The required output is the exact run of lines below that opens at the line with "Blood pressure issues—particularly" and closes at the line with "## Technologies Used".

RECORD EXTRACTS.
────────

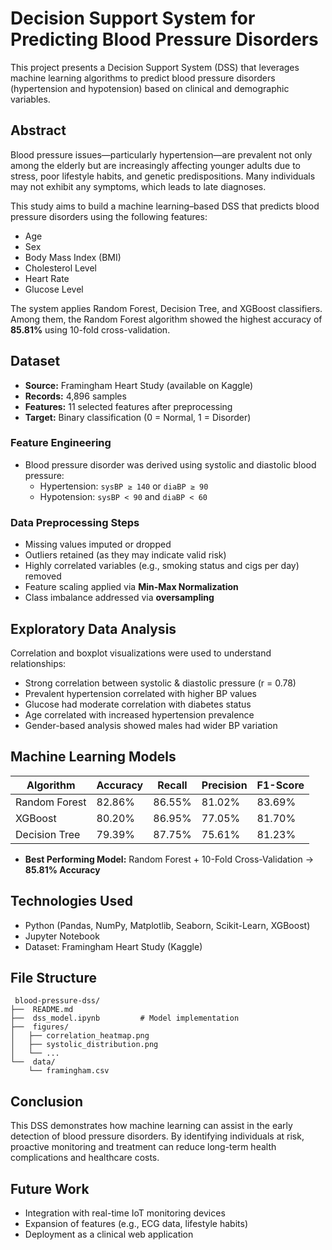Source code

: # Decision Support System for Predicting Blood Pressure Disorders

This project presents a Decision Support System (DSS) that leverages machine learning algorithms to predict blood pressure disorders (hypertension and hypotension) based on clinical and demographic variables.

## Abstract

Blood pressure issues—particularly hypertension—are prevalent not only among the elderly but are increasingly affecting younger adults due to stress, poor lifestyle habits, and genetic predispositions. Many individuals may not exhibit any symptoms, which leads to late diagnoses.

This study aims to build a machine learning–based DSS that predicts blood pressure disorders using the following features:
- Age
- Sex
- Body Mass Index (BMI)
- Cholesterol Level
- Heart Rate
- Glucose Level

The system applies Random Forest, Decision Tree, and XGBoost classifiers. Among them, the Random Forest algorithm showed the highest accuracy of **85.81%** using 10-fold cross-validation.

## Dataset

- **Source:** Framingham Heart Study (available on Kaggle)
- **Records:** 4,896 samples
- **Features:** 11 selected features after preprocessing
- **Target:** Binary classification (0 = Normal, 1 = Disorder)

### Feature Engineering
- Blood pressure disorder was derived using systolic and diastolic blood pressure:
  - Hypertension: `sysBP ≥ 140` or `diaBP ≥ 90`
  - Hypotension: `sysBP < 90` and `diaBP < 60`

### Data Preprocessing Steps
- Missing values imputed or dropped
- Outliers retained (as they may indicate valid risk)
- Highly correlated variables (e.g., smoking status and cigs per day) removed
- Feature scaling applied via **Min-Max Normalization**
- Class imbalance addressed via **oversampling**

## Exploratory Data Analysis

Correlation and boxplot visualizations were used to understand relationships:
- Strong correlation between systolic & diastolic pressure (r = 0.78)
- Prevalent hypertension correlated with higher BP values
- Glucose had moderate correlation with diabetes status
- Age correlated with increased hypertension prevalence
- Gender-based analysis showed males had wider BP variation

## Machine Learning Models

| Algorithm       | Accuracy | Recall  | Precision | F1-Score |
|----------------|----------|---------|-----------|----------|
| Random Forest  | 82.86%   | 86.55%  | 81.02%    | 83.69%   |
| XGBoost        | 80.20%   | 86.95%  | 77.05%    | 81.70%   |
| Decision Tree  | 79.39%   | 87.75%  | 75.61%    | 81.23%   |

- **Best Performing Model:** Random Forest + 10-Fold Cross-Validation → **85.81% Accuracy**

## Technologies Used

- Python (Pandas, NumPy, Matplotlib, Seaborn, Scikit-Learn, XGBoost)
- Jupyter Notebook
- Dataset: Framingham Heart Study (Kaggle)

## File Structure

```
 blood-pressure-dss/
├──  README.md
├──  dss_model.ipynb         # Model implementation
├──  figures/
│   ├── correlation_heatmap.png
│   ├── systolic_distribution.png
│   └── ...
└──  data/
    └── framingham.csv
```

## Conclusion

This DSS demonstrates how machine learning can assist in the early detection of blood pressure disorders. By identifying individuals at risk, proactive monitoring and treatment can reduce long-term health complications and healthcare costs.

## Future Work

- Integration with real-time IoT monitoring devices
- Expansion of features (e.g., ECG data, lifestyle habits)
- Deployment as a clinical web application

────────

ANSWER TO THIS TASK.
Blood pressure issues—particularly hypertension—are prevalent not only among the elderly but are increasingly affecting younger adults due to stress, poor lifestyle habits, and genetic predispositions. Many individuals may not exhibit any symptoms, which leads to late diagnoses.

This study aims to build a machine learning–based DSS that predicts blood pressure disorders using the following features:
- Age
- Sex
- Body Mass Index (BMI)
- Cholesterol Level
- Heart Rate
- Glucose Level

The system applies Random Forest, Decision Tree, and XGBoost classifiers. Among them, the Random Forest algorithm showed the highest accuracy of **85.81%** using 10-fold cross-validation.

## Dataset

- **Source:** Framingham Heart Study (available on Kaggle)
- **Records:** 4,896 samples
- **Features:** 11 selected features after preprocessing
- **Target:** Binary classification (0 = Normal, 1 = Disorder)

### Feature Engineering
- Blood pressure disorder was derived using systolic and diastolic blood pressure:
  - Hypertension: `sysBP ≥ 140` or `diaBP ≥ 90`
  - Hypotension: `sysBP < 90` and `diaBP < 60`

### Data Preprocessing Steps
- Missing values imputed or dropped
- Outliers retained (as they may indicate valid risk)
- Highly correlated variables (e.g., smoking status and cigs per day) removed
- Feature scaling applied via **Min-Max Normalization**
- Class imbalance addressed via **oversampling**

## Exploratory Data Analysis

Correlation and boxplot visualizations were used to understand relationships:
- Strong correlation between systolic & diastolic pressure (r = 0.78)
- Prevalent hypertension correlated with higher BP values
- Glucose had moderate correlation with diabetes status
- Age correlated with increased hypertension prevalence
- Gender-based analysis showed males had wider BP variation

## Machine Learning Models

| Algorithm       | Accuracy | Recall  | Precision | F1-Score |
|----------------|----------|---------|-----------|----------|
| Random Forest  | 82.86%   | 86.55%  | 81.02%    | 83.69%   |
| XGBoost        | 80.20%   | 86.95%  | 77.05%    | 81.70%   |
| Decision Tree  | 79.39%   | 87.75%  | 75.61%    | 81.23%   |

- **Best Performing Model:** Random Forest + 10-Fold Cross-Validation → **85.81% Accuracy**

## Technologies Used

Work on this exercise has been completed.